Friday, January 28, 2011

I met all the goals I set forth for myself last weekend.  Here is an image of my finished monotype I did for printmaking.  All in all, I put about 40 hours of work into it.  I am very pleased with the results.
 
On Monday I made a mold of some more buttons I have been collecting.  I was worried the plaster set too much before it was poured, but it seems to be alright.  On Wednesday Kristy brought me a huge bag of awesome buttons!
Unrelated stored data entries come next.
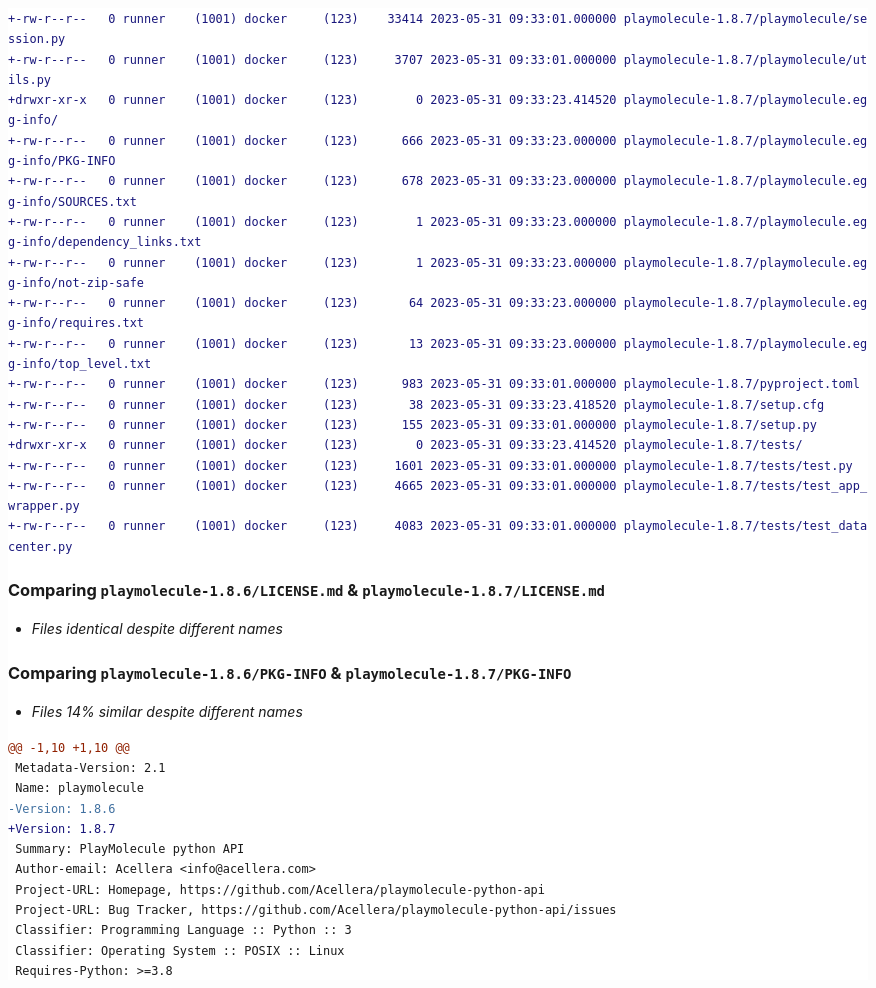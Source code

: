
 ```diff
+-rw-r--r--   0 runner    (1001) docker     (123)    33414 2023-05-31 09:33:01.000000 playmolecule-1.8.7/playmolecule/session.py
+-rw-r--r--   0 runner    (1001) docker     (123)     3707 2023-05-31 09:33:01.000000 playmolecule-1.8.7/playmolecule/utils.py
+drwxr-xr-x   0 runner    (1001) docker     (123)        0 2023-05-31 09:33:23.414520 playmolecule-1.8.7/playmolecule.egg-info/
+-rw-r--r--   0 runner    (1001) docker     (123)      666 2023-05-31 09:33:23.000000 playmolecule-1.8.7/playmolecule.egg-info/PKG-INFO
+-rw-r--r--   0 runner    (1001) docker     (123)      678 2023-05-31 09:33:23.000000 playmolecule-1.8.7/playmolecule.egg-info/SOURCES.txt
+-rw-r--r--   0 runner    (1001) docker     (123)        1 2023-05-31 09:33:23.000000 playmolecule-1.8.7/playmolecule.egg-info/dependency_links.txt
+-rw-r--r--   0 runner    (1001) docker     (123)        1 2023-05-31 09:33:23.000000 playmolecule-1.8.7/playmolecule.egg-info/not-zip-safe
+-rw-r--r--   0 runner    (1001) docker     (123)       64 2023-05-31 09:33:23.000000 playmolecule-1.8.7/playmolecule.egg-info/requires.txt
+-rw-r--r--   0 runner    (1001) docker     (123)       13 2023-05-31 09:33:23.000000 playmolecule-1.8.7/playmolecule.egg-info/top_level.txt
+-rw-r--r--   0 runner    (1001) docker     (123)      983 2023-05-31 09:33:01.000000 playmolecule-1.8.7/pyproject.toml
+-rw-r--r--   0 runner    (1001) docker     (123)       38 2023-05-31 09:33:23.418520 playmolecule-1.8.7/setup.cfg
+-rw-r--r--   0 runner    (1001) docker     (123)      155 2023-05-31 09:33:01.000000 playmolecule-1.8.7/setup.py
+drwxr-xr-x   0 runner    (1001) docker     (123)        0 2023-05-31 09:33:23.414520 playmolecule-1.8.7/tests/
+-rw-r--r--   0 runner    (1001) docker     (123)     1601 2023-05-31 09:33:01.000000 playmolecule-1.8.7/tests/test.py
+-rw-r--r--   0 runner    (1001) docker     (123)     4665 2023-05-31 09:33:01.000000 playmolecule-1.8.7/tests/test_app_wrapper.py
+-rw-r--r--   0 runner    (1001) docker     (123)     4083 2023-05-31 09:33:01.000000 playmolecule-1.8.7/tests/test_datacenter.py
```

### Comparing `playmolecule-1.8.6/LICENSE.md` & `playmolecule-1.8.7/LICENSE.md`

 * *Files identical despite different names*

### Comparing `playmolecule-1.8.6/PKG-INFO` & `playmolecule-1.8.7/PKG-INFO`

 * *Files 14% similar despite different names*

```diff
@@ -1,10 +1,10 @@
 Metadata-Version: 2.1
 Name: playmolecule
-Version: 1.8.6
+Version: 1.8.7
 Summary: PlayMolecule python API
 Author-email: Acellera <info@acellera.com>
 Project-URL: Homepage, https://github.com/Acellera/playmolecule-python-api
 Project-URL: Bug Tracker, https://github.com/Acellera/playmolecule-python-api/issues
 Classifier: Programming Language :: Python :: 3
 Classifier: Operating System :: POSIX :: Linux
 Requires-Python: >=3.8
```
I am so excited.  There are more button molds to be made.  So exciting.  I want to find a creepy doll face to make a mold of to put on my vessels with my buttons.  And maybe old, ornate keys.
I put a few of my thrown pots in the kiln.  I'm looking forward to begin glazing.
  
My bed pan came in and I began my hand-built project.  On Wednesday I began (and re-began) it four times.  I am experiencing far more anxiety over this project than anticipated.  I want to do such a good job because I do not want anyone to regret letting (and helping) me do this ceramics BFA.  Also I am very emotionally attached to this project.  I just do not like to say, "good enough."  I know exactly how I want it to look, and I will not be happy with anything less.  I think I jinxed myself!  I was so frustrated yesterday and tonight with my progress.  It seems like every time I picked up a piece of it to work it or put it together, it just completely fell apart.  I had some bad luck, and I do not know how many times I rebuilt and re-pieced it.  Not to mention, I lost my fettling knife.  I wanted to scream.  

 There is me getting mad!

 Right when I was about to leave and call it a night, the pieces started to fall together.  I am so glad I kept working at it.  It feels so good to have left it at a place that I am happy with.  It does not look exactly like the bed pan I have in my mits, but it is actually a really good representation.  I have the basic shape in a place that I am satisfied.  There is a lot of cleaning up to do, and I need to cut that extra fat rim it's got going on off the bottom.  I am nervous about picking it up to clean up the bottom.  I guess I need to do that tomorrow before I start putting on buttons.




I think I will leave buttons off the flat end as well as the urinal part so it will still be functional.  This thought made me think that I should put some screened images on those parts, as well as on the inside perhaps.  I am super excited about the buttons covering it.  I need to think about the printing some more.